__YOUR INSTRUCTIONS__. Every line of the data must appear again in the answer, exactly as written.

Source data:
○ ○ ○ ○ ○

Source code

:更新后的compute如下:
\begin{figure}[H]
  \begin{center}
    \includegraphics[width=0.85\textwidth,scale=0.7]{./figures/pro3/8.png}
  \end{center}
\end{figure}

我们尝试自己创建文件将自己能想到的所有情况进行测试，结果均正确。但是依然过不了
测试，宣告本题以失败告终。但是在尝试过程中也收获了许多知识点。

○ ○ ○ ○ ○

__RESPONSE TO THIS TASK__.
Source code

:更新后的compute如下:
\begin{figure}[H]
  \begin{center}
    \includegraphics[width=0.85\textwidth,scale=0.7]{./figures/pro3/8.png}
  \end{center}
\end{figure}

我们尝试自己创建文件将自己能想到的所有情况进行测试，结果均正确。但是依然过不了
测试，宣告本题以失败告终。但是在尝试过程中也收获了许多知识点。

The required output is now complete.